### Material for the task
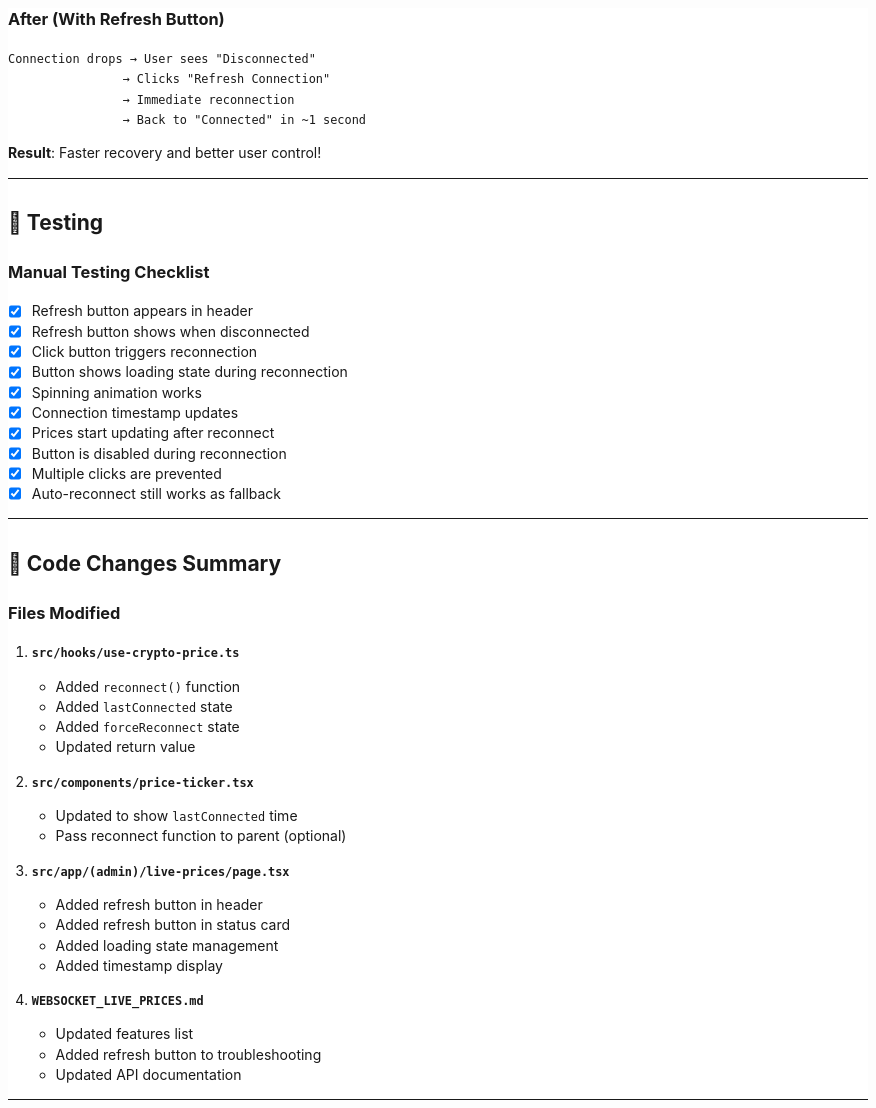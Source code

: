 ### **After (With Refresh Button)**
```
Connection drops → User sees "Disconnected"
                → Clicks "Refresh Connection"
                → Immediate reconnection
                → Back to "Connected" in ~1 second
```

**Result**: Faster recovery and better user control!

---

## 🧪 Testing

### **Manual Testing Checklist**

- [x] Refresh button appears in header
- [x] Refresh button shows when disconnected
- [x] Click button triggers reconnection
- [x] Button shows loading state during reconnection
- [x] Spinning animation works
- [x] Connection timestamp updates
- [x] Prices start updating after reconnect
- [x] Button is disabled during reconnection
- [x] Multiple clicks are prevented
- [x] Auto-reconnect still works as fallback

---

## 📝 Code Changes Summary

### **Files Modified**

1. **`src/hooks/use-crypto-price.ts`**
   - Added `reconnect()` function
   - Added `lastConnected` state
   - Added `forceReconnect` state
   - Updated return value

2. **`src/components/price-ticker.tsx`**
   - Updated to show `lastConnected` time
   - Pass reconnect function to parent (optional)

3. **`src/app/(admin)/live-prices/page.tsx`**
   - Added refresh button in header
   - Added refresh button in status card
   - Added loading state management
   - Added timestamp display

4. **`WEBSOCKET_LIVE_PRICES.md`**
   - Updated features list
   - Added refresh button to troubleshooting
   - Updated API documentation

---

### Your assignment
Word for word, restate the lines from the first line of the material through the line containing "- [x] Click button triggers reconnection", with the pictures left out.

### Task output
Source code

: ### **After (With Refresh Button)**
```
Connection drops → User sees "Disconnected"
                → Clicks "Refresh Connection"
                → Immediate reconnection
                → Back to "Connected" in ~1 second
```

**Result**: Faster recovery and better user control!

---

## 🧪 Testing

### **Manual Testing Checklist**

- [x] Refresh button appears in header
- [x] Refresh button shows when disconnected
- [x] Click button triggers reconnection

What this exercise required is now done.